Splunk Search

How do I optimize my search to return results faster?

Motivator

So here's my workflow.

  1. I have a request from an outside source that wants me to scrub my data for certain IP addresses.
  2. I get this data, and I scrub it to turn into a .csv for a lookup
  3. I put this lookup in Splunk, and run a search against.

My problem is that I'm searching dense data over 180 days, and it takes a few hours to run a search, AND the values in the .csv change weekly.

Currently I'm attempting to use a data model, though data model's don't allow | where filters.

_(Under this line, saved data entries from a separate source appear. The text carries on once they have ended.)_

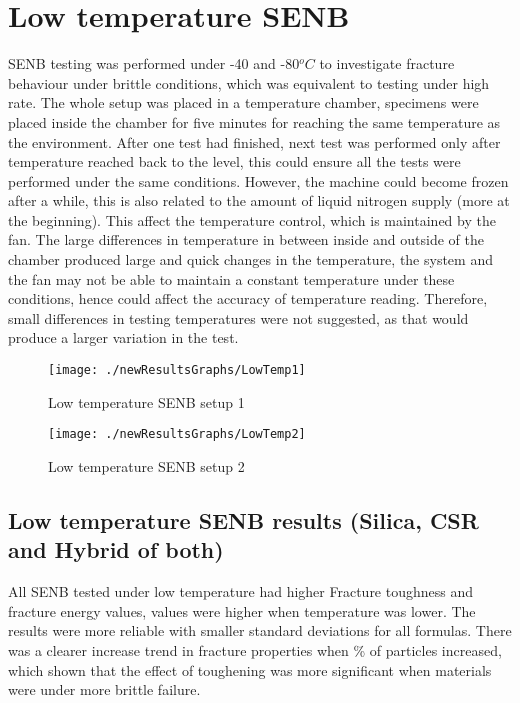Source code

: \documentclass[numbers=noendperiod,chapterprefix=on]{icldt} %
\begin{document}
\section{Low temperature SENB}
SENB testing was performed under -40 and -80$^oC$ to investigate fracture behaviour under brittle conditions, which was equivalent to testing under high rate. The whole setup was placed in a temperature chamber, specimens were placed inside the chamber for five minutes for reaching the same temperature as the environment. After one test had finished, next test was performed only after temperature reached back to the level, this could ensure all the tests were performed under the same conditions. 
However, the machine could become frozen after a while, this is also related to the amount of liquid nitrogen supply (more at the beginning). This affect the temperature control, which is maintained by the fan. The large differences in temperature in between inside and outside of the chamber produced large and quick changes in the temperature, the system and the fan may not be able to maintain a constant temperature under these conditions, hence could affect the accuracy of temperature reading. Therefore, small differences in testing temperatures were not suggested, as that would produce a larger variation in the test.

\begin{figure}[!hp]
\centering
\texttt{[image: ./newResultsGraphs/LowTemp1]}
\caption{Low temperature SENB setup 1}
\end{figure}
\FloatBarrier
\begin{figure}[!h]
\centering
\texttt{[image: ./newResultsGraphs/LowTemp2]}
\caption{Low temperature SENB setup 2}
\end{figure}
\FloatBarrier
\newpage
\subsection{Low temperature SENB results (Silica, CSR and Hybrid of both)}
All SENB tested under low temperature had higher Fracture toughness and fracture energy values, values were higher when temperature was lower. The results were more reliable with smaller standard deviations for all formulas. There was a clearer increase trend in fracture properties when \% of particles increased, which shown that the effect of toughening was more significant when materials were under more brittle failure. 
\end{document}

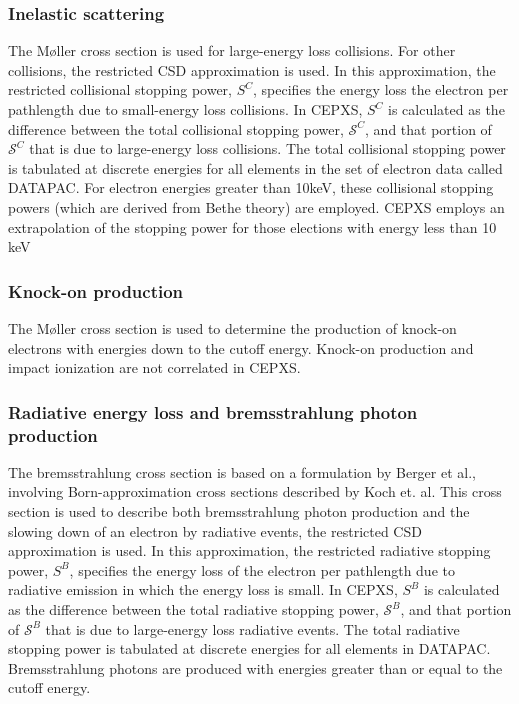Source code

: \subsubsection{Inelastic scattering}
The M\o ller cross section is used for large-energy loss collisions. For other
collisions, the restricted CSD approximation is used. In this approximation,
the restricted collisional stopping power, $S^C$, specifies the energy loss
the electron per pathlength due to small-energy loss collisions. In CEPXS,
$S^C$ is calculated as the difference between the total collisional stopping
power, $\mathcal{S}^C$, and that portion of $\mathcal{S}^C$ that is due to
large-energy loss collisions. The total collisional stopping power is
tabulated at discrete energies for all elements in the set of electron data
called DATAPAC. For electron energies greater than 10keV, these collisional
stopping powers (which are derived from Bethe theory) are employed. CEPXS
employs an extrapolation of the stopping power for those elections with energy
less than 10 keV

\subsubsection{Knock-on production}
The M\o ller cross section is used to determine the production of knock-on
electrons with energies down to the cutoff energy. Knock-on production and
impact ionization are not correlated in CEPXS.

\subsubsection{Radiative energy loss and bremsstrahlung photon production}
The bremsstrahlung cross section is based on a formulation by Berger et al.,
involving Born-approximation cross sections described by Koch et. al. This
cross section is used to describe both bremsstrahlung photon production and
the slowing down of an electron by radiative events, the restricted CSD
approximation is used. In this approximation, the restricted radiative
stopping power, $S^B$, specifies the energy loss of the electron per
pathlength due to radiative emission in which the energy loss is small. In
CEPXS, $S^B$ is calculated as the difference between the total radiative
stopping power, $\mathcal{S}^B$, and that portion of $\mathcal{S}^B$ that is
due to large-energy loss radiative events. The total radiative stopping power
is tabulated at discrete energies for all elements in DATAPAC.\\
Bremsstrahlung photons are produced with energies greater than or equal to the
cutoff energy. 

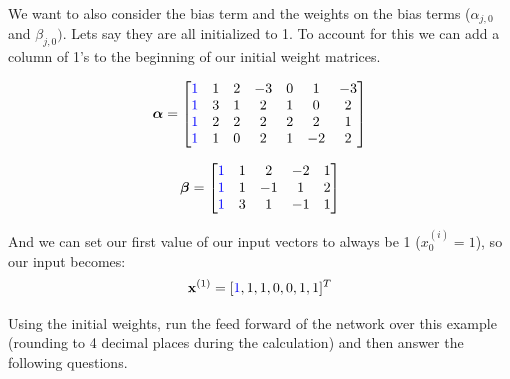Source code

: \documentclass[11pt,addpoints,answers]{exam}
\newcommand{\xv}{\mathbf{x}}
\begin{document}
\begin{questions}
We want to also consider the bias term and the weights on the bias terms (${\alpha}_{j,0}$ and ${\beta}_{j,0})$. Lets say they are all initialized to 1. To account for this we can add a column of 1's to the beginning of our initial weight matrices. 

$$\boldsymbol{\alpha}=
    \begin{bmatrix}
    \textcolor{blue}{1} & 1 & 2 & -3 & 0 & 1 & -3 \\
    \textcolor{blue}{1} & 3 & 1 & 2 & 1 & 0 & 2 \\
    \textcolor{blue}{1} & 2 & 2 & 2 & 2 & 2 & 1 \\
    \textcolor{blue}{1} & 1 & 0 & 2 & 1 & -2 & 2
    \end{bmatrix}$$
    
$$\boldsymbol{\beta}=
    \begin{bmatrix}
    \textcolor{blue}{1} & 1 & 2 & -2 & 1 \\
    \textcolor{blue}{1} & 1 & -1 & 1 & 2 \\
    \textcolor{blue}{1} & 3 & 1 & -1 & 1
    \end{bmatrix}
$$

And we can set our first value of our input vectors to always be 1 ($x_0^{(i)} = 1$), so our input becomes: $$\xv^{(1)}=[\textcolor{blue}{1},1,1,0,0,1,1]^T$$

 Using the initial weights, run the feed forward of the network over this example (rounding to 4 decimal places during the calculation) and then answer the following questions. 
 
\clearpage
{}
\end{questions}
\end{document}
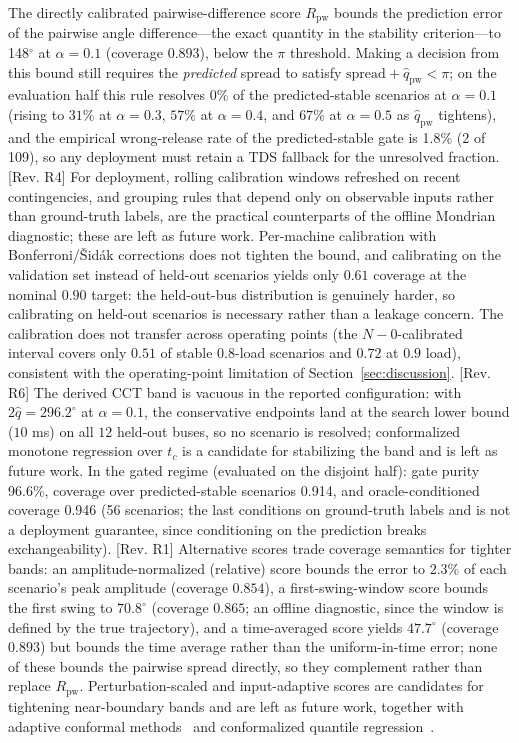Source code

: \documentclass[5p,times]{elsarticle}
\newcommand{\pairq}{148}              %
\newcommand{\paircov}{0.893}          %
\newcommand{\decfrac}{0\%}            %
\newcommand{\wrrate}{1.8\%}           %
\newcommand{\wrnum}{2}                %
\newcommand{\wrdem}{109}              %
\newcommand{\gatepurity}{96.6\%}      %
\newcommand{\gatecovAll}{0.914}       %
\newcommand{\gatecovTS}{0.946}        %
\newcommand{\gatenum}{56}             %
\begin{document}
The directly calibrated pairwise-difference score $R_{\mathrm{pw}}$ bounds the prediction error of the pairwise angle
difference---the exact quantity in the stability criterion---to \pairq{}$^\circ$ at
$\alpha{=}0.1$ (coverage \paircov{}), below the $\pi$ threshold. Making a decision from this
bound still requires the \emph{predicted} spread to satisfy
$\mathrm{spread} + \hat q_{\mathrm{pw}} < \pi$; on the evaluation half this rule resolves
\decfrac{} of the predicted-stable scenarios at $\alpha{=}0.1$ (rising to $31\%$ at
$\alpha{=}0.3$, $57\%$ at $\alpha{=}0.4$, and $67\%$ at $\alpha{=}0.5$ as $\hat q_{\mathrm{pw}}$
tightens), and the empirical wrong-release rate of the predicted-stable gate is \wrrate{}
($\wrnum{}$ of \wrdem{}), so any deployment must retain a TDS fallback for the unresolved
fraction. [Rev. R4] For deployment, rolling calibration windows refreshed on recent contingencies, and
grouping rules that depend only on observable inputs rather than ground-truth labels, are the
practical counterparts of the offline Mondrian diagnostic; these are left as future work.
Per-machine calibration with Bonferroni/\v{S}id\'ak corrections does not tighten the
bound, and calibrating on the validation set instead of held-out scenarios
yields only $0.61$ coverage at the nominal $0.90$ target: the held-out-bus distribution is
genuinely harder, so calibrating on held-out scenarios is necessary rather than a leakage
concern. The calibration does not transfer across operating points (the $N{-}0$-calibrated interval covers only $0.51$ of
stable $0.8$-load scenarios and $0.72$ at $0.9$ load), consistent with the operating-point
limitation of Section~\ref{sec:discussion}. [Rev. R6] The derived CCT band is vacuous in the reported configuration: with
$2\hat q = 296.2^\circ$ at $\alpha{=}0.1$, the conservative endpoints land at the search lower
bound ($10$ ms) on all $12$ held-out buses, so no scenario is resolved; conformalized monotone
regression over $t_c$ is a candidate for stabilizing the band and is left as future work.
In the gated regime (evaluated on the disjoint half): gate purity \gatepurity{}, coverage
over predicted-stable scenarios \gatecovAll{}, and oracle-conditioned coverage \gatecovTS{}
(\gatenum{} scenarios; the last conditions on ground-truth labels and is not a deployment
guarantee, since conditioning on the prediction breaks exchangeability). [Rev. R1] Alternative scores trade coverage semantics for tighter bands: an
amplitude-normalized (relative) score bounds the error to $2.3\%$ of each scenario's peak
amplitude (coverage $0.854$), a first-swing-window score bounds the first swing to
$70.8^\circ$ (coverage $0.865$; an offline diagnostic, since the window is defined by the true
trajectory), and a time-averaged score yields $47.7^\circ$ (coverage $0.893$) but bounds the
time average rather than the uniform-in-time error; none of these bounds the pairwise spread
directly, so they complement rather than replace $R_{\mathrm{pw}}$. Perturbation-scaled and
input-adaptive scores are candidates for tightening near-boundary bands and are left as future
work, together with adaptive conformal
methods~\cite{gibbs2021adaptive, lei2014distribution} and conformalized quantile
regression~\cite{romano2019conformalized}.
\end{document}
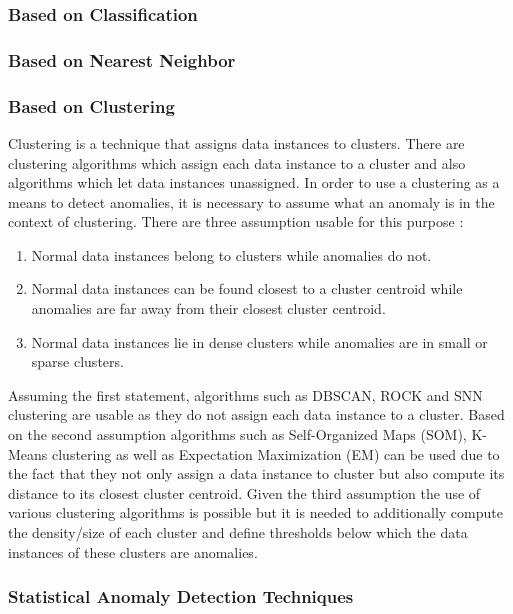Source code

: \documentclass{dima}
\begin{document}
\subsubsection{Based on Classification}

\subsubsection{Based on Nearest Neighbor}

\subsubsection{Based on Clustering}
Clustering is a technique that assigns data instances to clusters. There are clustering algorithms which assign each data instance to a cluster and also algorithms which let data instances unassigned. In order to use a clustering as a means to detect anomalies, it is necessary to assume what an anomaly is in the context of clustering. There are three assumption usable for this purpose \cite{Chandola:2009:ADS:1541880.1541882}:
\begin{enumerate}
\item Normal data instances belong to clusters while anomalies do not.
\item Normal data instances can be found closest to a cluster centroid while anomalies are far away from their closest cluster centroid.
\item Normal data instances lie in dense clusters while anomalies are in small or sparse clusters.
\end{enumerate}
Assuming the first statement, algorithms such as DBSCAN, ROCK and SNN clustering are usable as they do not assign each data instance to a cluster. Based on the second assumption algorithms such as Self-Organized Maps (SOM), K-Means clustering as well as Expectation Maximization (EM) can be used due to the fact that they not only assign a data instance to cluster but also compute its distance to its closest cluster centroid. Given the third assumption the use of various clustering algorithms is possible but it is needed to additionally compute the density/size of each cluster and define thresholds below which the data instances of these clusters are anomalies.

\subsubsection{Statistical Anomaly Detection Techniques}
\end{document}
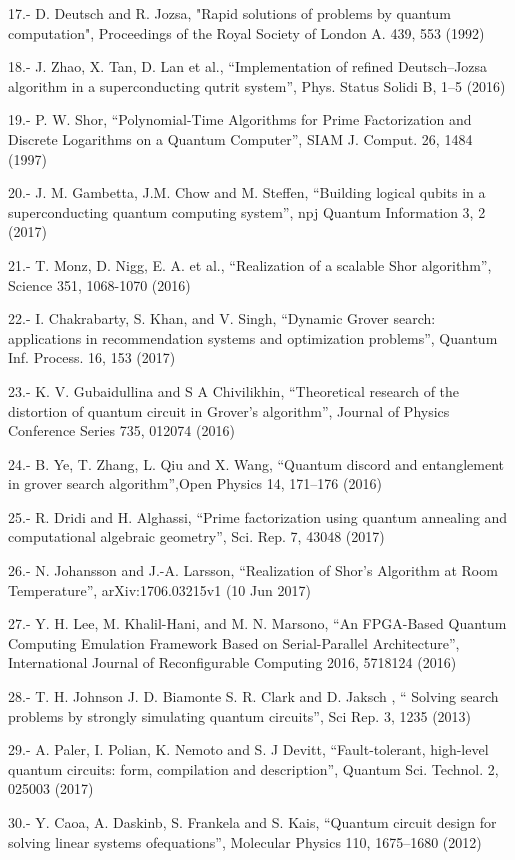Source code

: 17.- D. Deutsch and R. Jozsa, "Rapid solutions of problems by quantum computation", Proceedings of the Royal Society of London A. 439, 553 (1992)

18.- J. Zhao, X. Tan, D. Lan et al., “Implementation of refined Deutsch–Jozsa algorithm in a superconducting qutrit system”, Phys. Status Solidi B, 1–5 (2016)

19.- P. W. Shor, “Polynomial-Time Algorithms for Prime Factorization and Discrete Logarithms on a Quantum Computer”, SIAM J. Comput. 26, 1484 (1997)

20.- J. M. Gambetta, J.M. Chow and M. Steffen, “Building logical qubits in a superconducting quantum computing system”, npj Quantum Information 3, 2 (2017)

21.- T. Monz, D. Nigg, E. A. et al., “Realization of a scalable Shor algorithm”, Science 351, 1068-1070 (2016)

22.- I. Chakrabarty, S. Khan, and V. Singh, “Dynamic Grover search: applications in recommendation systems and optimization problems”, Quantum Inf. Process. 16, 153 (2017)

23.- K. V. Gubaidullina and S A Chivilikhin, “Theoretical research of the distortion of quantum circuit in Grover's algorithm”, Journal of Physics Conference Series 735, 012074 (2016)

24.- B. Ye, T. Zhang, L. Qiu and X. Wang, “Quantum discord and entanglement in grover search algorithm”,Open Physics 14, 171–176 (2016)

25.- R. Dridi and H. Alghassi, “Prime factorization using quantum annealing and computational algebraic geometry”, Sci. Rep. 7, 43048 (2017)

26.- N. Johansson and J.-A. Larsson, “Realization of Shor’s Algorithm at Room Temperature”, arXiv:1706.03215v1 (10 Jun 2017)

27.- Y. H. Lee, M. Khalil-Hani, and M. N. Marsono, “An FPGA-Based Quantum Computing Emulation Framework Based on Serial-Parallel Architecture”, International Journal of Reconfigurable Computing 2016, 5718124 (2016)

28.- T. H. Johnson J. D. Biamonte S. R. Clark and D. Jaksch , “ Solving search problems by strongly simulating quantum circuits”, Sci Rep. 3, 1235 (2013)

29.- A. Paler, I. Polian, K. Nemoto and S. J Devitt, “Fault-tolerant, high-level quantum circuits: form, compilation and description”, Quantum Sci. Technol. 2, 025003 (2017)


30.- Y. Caoa, A. Daskinb, S. Frankela and S. Kais, “Quantum circuit design for solving linear systems ofequations”, Molecular Physics 110, 1675–1680 (2012)

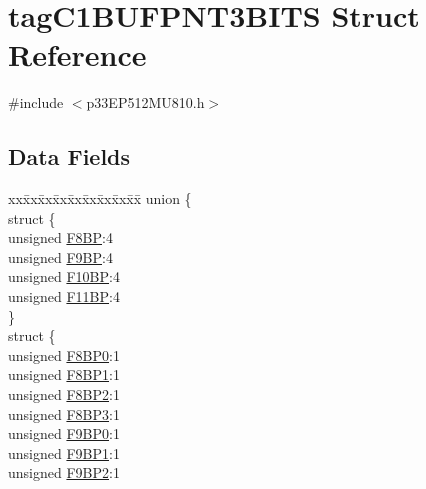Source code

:\hypertarget{structtag_c1_b_u_f_p_n_t3_b_i_t_s}{}\section{tag\+C1\+B\+U\+F\+P\+N\+T3\+B\+I\+TS Struct Reference}
\label{structtag_c1_b_u_f_p_n_t3_b_i_t_s}


{\ttfamily \#include $<$p33\+E\+P512\+M\+U810.\+h$>$}

\subsection*{Data Fields}
\begin{DoxyCompactItemize}
\item 
\begin{tabbing}
xx\=xx\=xx\=xx\=xx\=xx\=xx\=xx\=xx\=\kill
union \{\\
\>struct \{\\
\>\>unsigned \hyperlink{structtag_c1_b_u_f_p_n_t3_b_i_t_s_af4086cb1b890f03da4e717ef304e2540}{F8BP}:4\\
\>\>unsigned \hyperlink{structtag_c1_b_u_f_p_n_t3_b_i_t_s_a64bb36c91a03bc2da73f3aa0c797f219}{F9BP}:4\\
\>\>unsigned \hyperlink{structtag_c1_b_u_f_p_n_t3_b_i_t_s_a8bdc64f4989f9853a8ea76af62a101ad}{F10BP}:4\\
\>\>unsigned \hyperlink{structtag_c1_b_u_f_p_n_t3_b_i_t_s_a583229d93c200f27fcff75a594acbf7f}{F11BP}:4\\
\>\} \\
\>struct \{\\
\>\>unsigned \hyperlink{structtag_c1_b_u_f_p_n_t3_b_i_t_s_a5cdccefe53f6f81f663620e6c072cc4c}{F8BP0}:1\\
\>\>unsigned \hyperlink{structtag_c1_b_u_f_p_n_t3_b_i_t_s_a3b299850601bca0f0498a83ac5e03d7e}{F8BP1}:1\\
\>\>unsigned \hyperlink{structtag_c1_b_u_f_p_n_t3_b_i_t_s_a461d5984d098d6c8d0de00e5d34232b2}{F8BP2}:1\\
\>\>unsigned \hyperlink{structtag_c1_b_u_f_p_n_t3_b_i_t_s_aa89d0c341c2e691b6f729f79add89f92}{F8BP3}:1\\
\>\>unsigned \hyperlink{structtag_c1_b_u_f_p_n_t3_b_i_t_s_a3aabcc4b7c6da5a6b42d053651d680de}{F9BP0}:1\\
\>\>unsigned \hyperlink{structtag_c1_b_u_f_p_n_t3_b_i_t_s_aaff95f6b27c6f5c574a3a63e9b29bacc}{F9BP1}:1\\
\>\>unsigned \hyperlink{structtag_c1_b_u_f_p_n_t3_b_i_t_s_a5c10af0ab5f0f9eb1e07746455e5987b}{F9BP2}:1\\

\end{tabbing}
\end{DoxyCompactItemize}
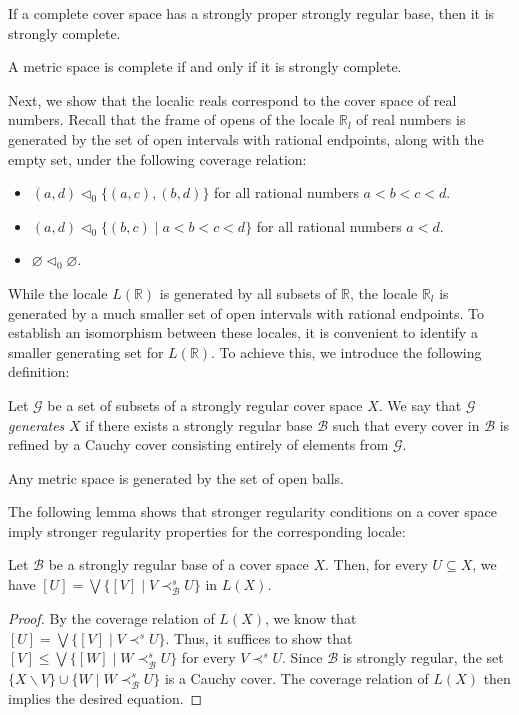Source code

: \documentclass[reqno]{amsart}
\theoremstyle{definition}
\theoremstyle{remark}
\numberwithin{figure}{section}
\newcommand{\rb}{\prec}
\begin{document}
\begin{cor}
If a complete cover space has a strongly proper strongly regular base, then it is strongly complete.
\end{cor}

\begin{cor}
A metric space is complete if and only if it is strongly complete.
\end{cor}

Next, we show that the localic reals correspond to the cover space of real numbers.
Recall that the frame of opens of the locale $\mathbb{R}_l$ of real numbers is generated by the set of open intervals with rational endpoints, along with the empty set, under the following coverage relation:
\begin{itemize}
\item $(a,d) \triangleleft_0 \{ (a,c), (b,d) \}$ for all rational numbers $a < b < c < d$.
\item $(a,d) \triangleleft_0 \{ (b,c) \mid a < b < c < d \}$ for all rational numbers $a < d$.
\item $\varnothing \triangleleft_0 \varnothing$.
\end{itemize}

While the locale $L(\mathbb{R})$ is generated by all subsets of $\mathbb{R}$, the locale $\mathbb{R}_l$ is generated by a much smaller set of open intervals with rational endpoints.
To establish an isomorphism between these locales, it is convenient to identify a smaller generating set for $L(\mathbb{R})$.
To achieve this, we introduce the following definition:

\begin{defn}
Let $\mathcal{G}$ be a set of subsets of a strongly regular cover space $X$.
We say that $\mathcal{G}$ \emph{generates} $X$ if there exists a strongly regular base $\mathcal{B}$ such that every cover in $\mathcal{B}$ is refined by a Cauchy cover consisting entirely of elements from $\mathcal{G}$.
\end{defn}

\begin{example}
Any metric space is generated by the set of open balls.
\end{example}

The following lemma shows that stronger regularity conditions on a cover space imply stronger regularity properties for the corresponding locale:

\begin{lem}
Let $\mathcal{B}$ be a strongly regular base of a cover space $X$.
Then, for every $U \subseteq X$, we have $[U] = \bigvee \{ [V] \mid V \rb^s_\mathcal{B} U \}$ in $L(X)$.
\end{lem}
\begin{proof}
By the coverage relation of $L(X)$, we know that $[U] = \bigvee \{ [V] \mid V \rb^s U \}$.
Thus, it suffices to show that $[V] \leq \bigvee \{ [W] \mid W \rb^s_\mathcal{B} U \}$ for every $V \rb^s U$.
Since $\mathcal{B}$ is strongly regular, the set $\{ X \backslash V \} \cup \{ W \mid W \rb^s_\mathcal{B} U \}$ is a Cauchy cover.
The coverage relation of $L(X)$ then implies the desired equation.
\end{proof}
\end{document}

The search I have is pretty easy:

index=network sourcetype=fgt_traffic 
| where dest_ip==match_address 
| stats count by match_address

All I'm looking for is the number of hits, and the address that is matching, but I need to be able to be able to get results much faster than a few hours.

I mentioned I'm trying to use a data model, but I was wondering if tstats/tscollect would be a better way to summarize this information, or maybe a KV Store store somehow?

i'm thinking I need a summary index of just dest_ip's per event within my index, so that I can quickly do a comparison to a lookup file that will change weekly. Any thoughts would be helpful.

Thank you!

0 Karma

Communicator

Did you try the TERM() keyword? The magic behind it is described in this session for example: Indexed Tokens and you

I was able to greatly improve searches for single IP addresses with TERM(). It's working even better when the logs you are searching in do not have quotes (") around the value of destip and have field=value in the _raw data. Because you can then do something like TERM(destip=192.168.1.1).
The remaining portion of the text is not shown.